#### What is being asked:
Your task is to find every line in the records that holds the string "applied" and copy it.

--------------------------------

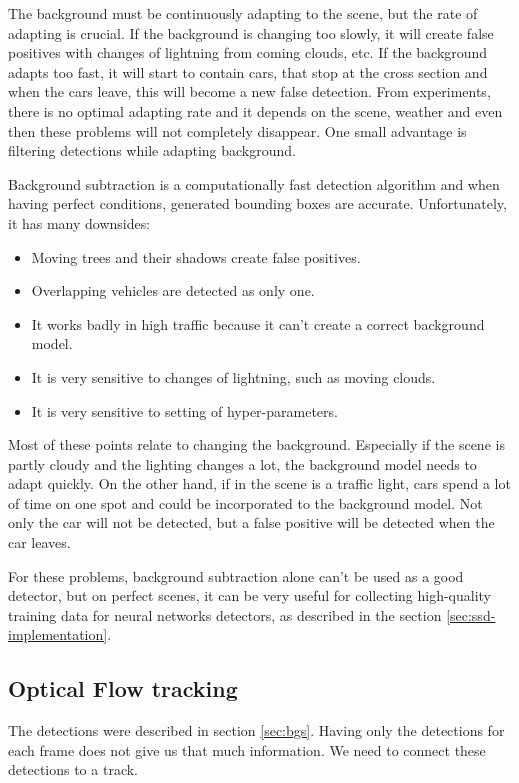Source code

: \documentclass[a4paper,11pt,titlepage,twoside]{article}
\numberwithin{figure}{section}
\begin{document}
The background must be continuously adapting to the scene, but the rate of adapting is crucial. If the background is changing too slowly, it will create false positives with changes of lightning from coming clouds, etc. If the background adapts too fast, it will start to contain cars, that stop at the cross section and when the cars leave, this will become a new false detection. From experiments, there is no optimal adapting rate and it depends on the scene, weather and even then these problems will not completely disappear. One small advantage is filtering detections while adapting background.

Background subtraction is a computationally fast detection algorithm and when having perfect conditions, generated bounding boxes are accurate. Unfortunately, it has many downsides:

\begin{itemize}
\item Moving trees and their shadows create false positives.
\item Overlapping vehicles are detected as only one.
\item It works badly in high traffic because it can't create a correct background model.
\item It is very sensitive to changes of lightning, such as moving clouds.
\item It is very sensitive to setting of hyper-parameters.
\end{itemize}

Most of these points relate to changing the background. Especially if the scene is partly cloudy and the lighting changes a lot, the background model needs to adapt quickly. On the other hand, if in the scene is a traffic light, cars spend a lot of time on one spot and could be incorporated to the background model. Not only the car will not be detected, but a false positive will be detected when the car leaves.

For these problems, background subtraction alone can't be used as a good detector, but on perfect scenes, it can be very useful for collecting high-quality training data for neural networks detectors, as described in the section \ref{sec:ssd-implementation}.

\subsection{Optical Flow tracking}
\label{sec:optical-flow}
The detections were described in section \ref{sec:bgs}. Having only the detections for each frame does not give us that much information. We need to connect these detections to a track.
\end{document}
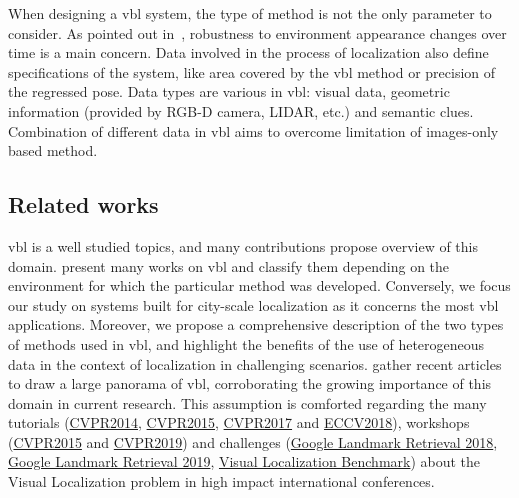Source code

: 		When designing a \ac{vbl} system, the type of method is not the only parameter to consider. As pointed out in~\citep{Lowry2016}, robustness to environment appearance changes over time is a main concern. Data involved in the process of localization also define specifications of the system, like area covered by the \ac{vbl} method or precision of the regressed pose.  Data types are various in \ac{vbl}: visual data, geometric information (provided by RGB-D camera, LIDAR, etc.) and semantic clues. Combination of different data in \ac{vbl} aims to overcome limitation of images-only based method.
		
	\subsection{Related works} 
    	\ac{vbl} is a well studied topics, and many contributions propose overview of this domain. \citet{Brejcha2017} present many works on \ac{vbl} and classify them depending on the environment for which the particular method was developed. Conversely, we focus our study on systems built for city-scale localization as it concerns the most \ac{vbl} applications. Moreover, we propose a comprehensive description of the two types of methods used in \ac{vbl}, and highlight the benefits of the use of heterogeneous data in the context of localization in challenging scenarios. \citet{Zamir2016} gather recent articles to draw a large panorama of \ac{vbl}, corroborating the growing importance of this domain in current research. This assumption is comforted regarding the many tutorials (\href{https://sites.google.com/site/lsvpr2014/}{CVPR2014}, \href{https://roboticvision.atlassian.net/wiki/display/PUB/CVPR+2015+Workshop+on+Visual+Place+Recognition+in+Changing+Environments}{CVPR2015}, \href{https://sites.google.com/view/lsvpr2017/home}{CVPR2017} and \href{https://sites.google.com/view/visual-localization-eccv-2018/home}{ECCV2018}), workshops (\href{https://roboticvision.atlassian.net/wiki/display/PUB/CVPR+2015+Workshop+on+Visual+Place+Recognition+in+Changing+Environments}{CVPR2015} and \href{https://sites.google.com/view/ltvl2019}{CVPR2019}) and challenges (\href{https://www.kaggle.com/c/landmark-retrieval-challenge}{Google Landmark Retrieval 2018}, \href{https://www.kaggle.com/c/landmark-retrieval-2019}{Google Landmark Retrieval 2019}, \href{https://www.visuallocalization.net/}{Visual Localization Benchmark}) about the Visual Localization problem in high impact international conferences.
    	
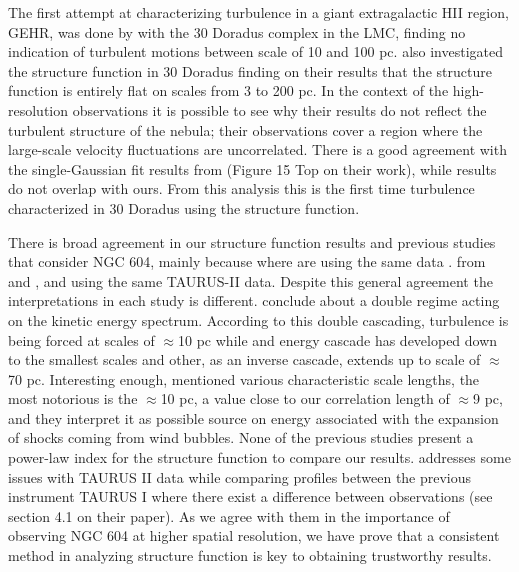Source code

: \documentclass[fleqn,usenatbib, useAMS, a4paper]{mnras}
\begin{document}
The first attempt at characterizing turbulence in a giant extragalactic HII region, GEHR, was done by \citet{1961MNRAS.122....1F} with the 30 Doradus complex in the LMC, finding no indication of turbulent motions between scale of 10 and 100 pc.
\citet{2019arXiv191203543M} also investigated the structure function in 30 Doradus finding on their results that the structure function is entirely flat on scales from 3 to 200 pc.
In the context of the high-resolution observations it is possible to see why their results do not reflect the turbulent structure of the nebula; their observations cover a region where the large-scale velocity fluctuations are uncorrelated.
There is a good agreement with the single-Gaussian fit results from \citet{2019arXiv191203543M} (Figure 15 Top on their work), while \citet{1961MNRAS.122....1F} results do not overlap with ours.
From this analysis this is the first time turbulence characterized in 30 Doradus using the structure function.

There is broad agreement in our structure function results and previous studies that consider NGC 604, mainly because where are using the same data \citep{Medina-Tanco:1997a, Melnick:2021x}. 
from \citet{Medina-Tanco:1997a} and \citet{Melnick:2021x}, and using the same TAURUS-II data.
Despite this general agreement the interpretations in each study is different.
\citet{Medina-Tanco:1997a} conclude about a double regime acting on the kinetic energy spectrum.
According to this double cascading, turbulence is being forced at scales of \(\approx\)10 pc while and energy cascade has developed down to the smallest scales and other, as an inverse cascade, extends up to scale of \(\approx\)70 pc.
Interesting enough, \citet{Medina-Tanco:1997a} mentioned various characteristic scale lengths, the most notorious is the \(\approx\)10 pc, a value close to our correlation length of \(\approx\)9 pc, and they interpret it as possible source on energy associated with the expansion of shocks coming from wind bubbles.  
None of the previous studies present a power-law index for the structure function to compare our results.
\citet{2019arXiv191203543M} addresses some issues with TAURUS II data while comparing profiles between the previous instrument TAURUS I where there exist a difference between observations (see section 4.1 on their paper).
As we agree with them in the importance of observing NGC 604 at higher spatial resolution, we have prove that a consistent method in analyzing structure function is key to obtaining trustworthy results.
\end{document}
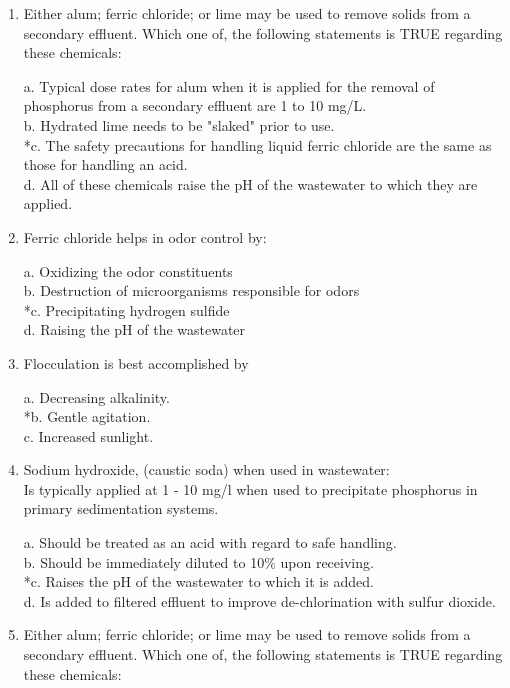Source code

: \begin{enumerate}
\item Either alum; ferric chloride; or lime may be used to remove solids from a secondary effluent. Which one of, the following statements is TRUE regarding these chemicals: 

a. Typical dose rates for alum when it is applied for the removal of phosphorus from a secondary effluent are 1 to 10 mg/L. \\
b. Hydrated lime needs to be "slaked" prior to use. \\
*c. The safety precautions for handling liquid ferric chloride are the same as those for handling an acid. \\
d. All of these chemicals raise the pH of the wastewater to which they are applied. 

\item Ferric chloride helps in odor control by:

a. Oxidizing the odor constituents \\
b. Destruction of microorganisms responsible for odors \\
*c. Precipitating hydrogen sulfide \\
d. Raising the pH of the wastewater 


\item Flocculation is best accomplished by 

a. Decreasing alkalinity. \\
*b. Gentle agitation. \\
c. Increased sunlight. \\

\item  Sodium hydroxide, (caustic soda) when used in wastewater: \\
Is typically applied at 1 - 10 mg/l when used to precipitate phosphorus in primary sedimentation systems. 

a. Should be treated as an acid with regard to safe handling. \\
b. Should be immediately diluted to 10\% upon receiving. \\
*c. Raises the pH of the wastewater to which it is added. \\
d. Is added to filtered effluent to improve de-chlorination with sulfur dioxide. 

\item  Either alum; ferric chloride; or lime may be used to remove solids from a secondary effluent. Which one of, the following statements is TRUE regarding these chemicals: 


\end{enumerate}
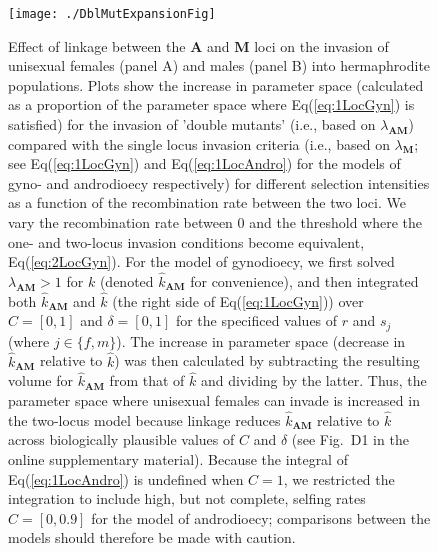 \documentclass{article}
\begin{document}
\begin{figure}[htbp]
\centering
\texttt{[image: ./DblMutExpansionFig]}
\caption{Effect of linkage between the $\mathbf{A}$ and $\mathbf{M}$ loci on the invasion of unisexual females (panel A) and males (panel B) into hermaphrodite populations. Plots show the increase in parameter space (calculated as a proportion of the parameter space where Eq(\ref{eq:1LocGyn}) is satisfied) for the invasion of 'double mutants' (i.e., based on $\lambda_{\mathbf{AM}}$) compared with the single locus invasion criteria (i.e., based on $\lambda_{\mathbf{M}}$; see Eq(\ref{eq:1LocGyn}) and Eq(\ref{eq:1LocAndro}) for the models of gyno- and androdioecy respectively) for different selection intensities as a function of the recombination rate between the two loci. We vary the recombination rate between $0$ and the threshold where the one- and two-locus invasion conditions become equivalent, Eq(\ref{eq:2LocGyn}). For the model of gynodioecy, we first solved $\lambda_{\mathbf{AM}} > 1$ for $k$ (denoted $\hat{k}_{\mathbf{AM}}$ for convenience), and then integrated both $\hat{k}_{\mathbf{AM}}$ and $\hat{k}$ (the right side of Eq(\ref{eq:1LocGyn})) over $C = [0,1]$ and $\delta = [0,1]$ for the specificed values of $r$ and $s_j$ (where $j \in \{f,m\}$). The increase in parameter space (decrease in $\hat{k}_{\mathbf{AM}}$ relative to $\hat{k}$) was then calculated by subtracting the resulting volume for $\hat{k}_{\mathbf{AM}}$ from that of $\hat{k}$ and dividing by the latter. Thus, the parameter space where unisexual females can invade is increased in the two-locus model because linkage reduces $\hat{k}_{\mathbf{AM}}$ relative to $\hat{k}$ across biologically plausible values of $C$ and $\delta$ (see Fig.~D1 in the online supplementary material). Because the integral of Eq(\ref{eq:1LocAndro}) is undefined when $C = 1$, we restricted the integration to include high, but not complete, selfing rates $C = [0, 0.9]$ for the model of androdioecy; comparisons between the models should therefore be made with caution.}
\label{fig:dblMutExpFig}
\end{figure}
\newpage{}
\end{document}
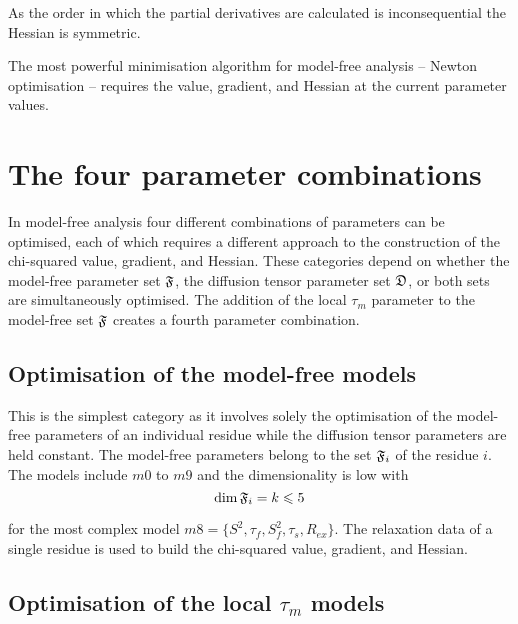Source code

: \noindent As the order in which the partial derivatives are calculated is inconsequential the Hessian is symmetric.

The most powerful minimisation algorithm for model-free analysis -- Newton optimisation -- requires the value, gradient, and Hessian at the current parameter values.




\section{The four parameter combinations}

In model-free analysis four different combinations of parameters can be optimised, each of which requires a different approach to the construction of the chi-squared value, gradient, and Hessian.  These categories depend on whether the model-free parameter set $\mathfrak{F}$, the diffusion tensor parameter set $\mathfrak{D}$, or both sets are simultaneously optimised.  The addition of the local $\tau_m$ parameter to the model-free set $\mathfrak{F}$ creates a fourth parameter combination.





\subsection{Optimisation of the model-free models}

This is the simplest category as it involves solely the optimisation of the model-free parameters of an individual residue while the diffusion tensor parameters are held constant.  The model-free parameters belong to the set $\mathfrak{F}_i$ of the residue $i$.  The models include $m0$ to $m9$ and the dimensionality is low with
\begin{equation}
    \dim \mathfrak{F}_i = k \leqslant 5
\end{equation}

\noindent for the most complex model $m8 = \{S^2, \tau_f, S^2_f, \tau_s, R_{ex}\}$.  The relaxation data of a single residue is used to build the chi-squared value, gradient, and Hessian.



\subsection{Optimisation of the local $\tau_m$ models}

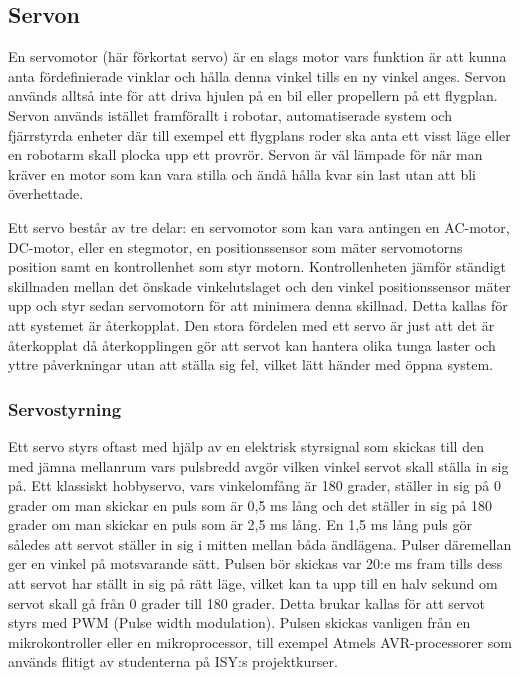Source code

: \documentclass[a4paper,12pt]{article}
\begin{document}
\subsection{Servon}
En servomotor (här förkortat servo) är en slags motor vars funktion är att kunna anta fördefinierade  vinklar och hålla denna vinkel tills en ny vinkel anges. Servon används alltså inte för att driva hjulen på en bil eller propellern på ett flygplan. Servon används istället framförallt i robotar, automatiserade system  och fjärrstyrda enheter där till exempel ett flygplans roder ska anta ett visst läge eller en robotarm skall plocka upp ett provrör. Servon är väl lämpade för när man kräver en motor som kan vara stilla och ändå hålla kvar sin last utan att bli överhettade. 
 
Ett servo består av tre delar: en servomotor som kan vara antingen en AC-motor, DC-motor, eller en stegmotor, en positionssensor som mäter servomotorns position samt en kontrollenhet som styr motorn.  Kontrollenheten jämför ständigt skillnaden mellan det önskade vinkelutslaget och den vinkel positionssensor mäter upp och styr sedan servomotorn för att minimera denna skillnad. Detta kallas för att systemet är återkopplat. Den stora fördelen med ett servo är just att det är återkopplat då återkopplingen gör att servot kan hantera olika tunga laster och yttre påverkningar utan att ställa sig fel, vilket lätt händer med öppna system. 
 
\subsubsection{Servostyrning}
Ett servo styrs oftast  med hjälp av en elektrisk styrsignal som skickas till den med jämna mellanrum vars pulsbredd avgör vilken vinkel servot skall ställa in sig på. Ett klassiskt hobbyservo, vars vinkelomfång är 180 grader, ställer in sig på 0 grader om man skickar en puls som är 0,5 ms lång och det ställer in sig på 180 grader om man skickar en puls som är 2,5 ms lång. En 1,5 ms lång puls gör således att servot ställer in sig i mitten mellan båda ändlägena. Pulser däremellan ger en vinkel på motsvarande sätt. Pulsen bör skickas var 20:e ms fram tills dess att servot har ställt in sig på rätt läge, vilket kan ta upp till en halv sekund om servot skall gå från 0 grader till 180 grader. Detta brukar kallas för att servot styrs med PWM (Pulse width modulation). Pulsen skickas vanligen från en mikrokontroller eller en mikroprocessor, till exempel Atmels AVR-processorer som används flitigt av studenterna på ISY:s projektkurser.
 
\end{document}
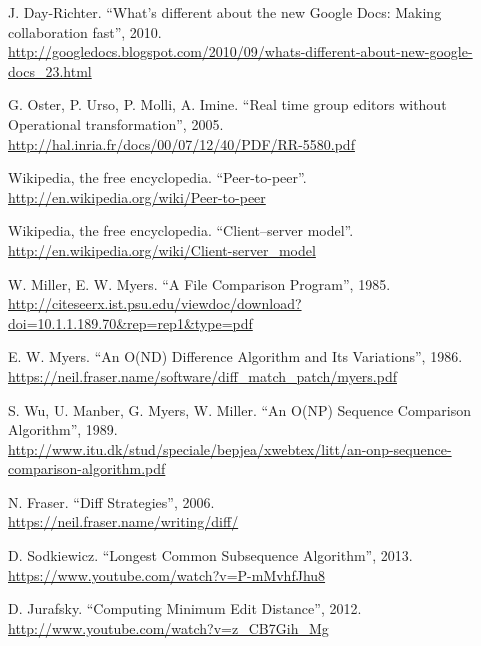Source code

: \documentclass[a4paper, 12pt, twoside]{book}
\begin{document}
\begin{thebibliography}{99}
 J. Day-Richter. “What’s different about the new Google Docs: Making collaboration fast”, 2010.
\\\url{http://googledocs.blogspot.com/2010/09/whats-different-about-new-google-docs_23.html}

 G. Oster, P. Urso, P. Molli, A. Imine. “Real time group editors without Operational transformation”, 2005.
\\\url{http://hal.inria.fr/docs/00/07/12/40/PDF/RR-5580.pdf}

 Wikipedia, the free encyclopedia. “Peer-to-peer”.
\\\url{http://en.wikipedia.org/wiki/Peer-to-peer}

 Wikipedia, the free encyclopedia. “Client–server model”.
\\\url{http://en.wikipedia.org/wiki/Client-server_model}

 W. Miller, E. W. Myers. “A File Comparison Program”, 1985.
\\\url{http://citeseerx.ist.psu.edu/viewdoc/download?doi=10.1.1.189.70&rep=rep1&type=pdf}

 E. W. Myers. “An O(ND) Difference Algorithm and Its Variations”, 1986.
\\\url{https://neil.fraser.name/software/diff_match_patch/myers.pdf}

 S. Wu, U. Manber, G. Myers, W. Miller. “An O(NP) Sequence Comparison Algorithm”, 1989.
\\\url{http://www.itu.dk/stud/speciale/bepjea/xwebtex/litt/an-onp-sequence-comparison-algorithm.pdf}

 N. Fraser. “Diff Strategies”, 2006.
\\\url{https://neil.fraser.name/writing/diff/}

 D. Sodkiewicz. “Longest Common Subsequence Algorithm”, 2013.
\\\url{https://www.youtube.com/watch?v=P-mMvhfJhu8}

 D. Jurafsky. “Computing Minimum Edit Distance”, 2012.
\\\url{http://www.youtube.com/watch?v=z_CB7Gih_Mg}

\end{thebibliography}

\end{document}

--------------------------------

#### Answer to the problem:
a. Typical dose rates for alum when it is applied for the removal of phosphorus from a secondary effluent are 1 to 10 mg/L. \\
d. All of these chemicals raise the pH of the wastewater to which they are applied. 
Is typically applied at 1 - 10 mg/l when used to precipitate phosphorus in primary sedimentation systems. 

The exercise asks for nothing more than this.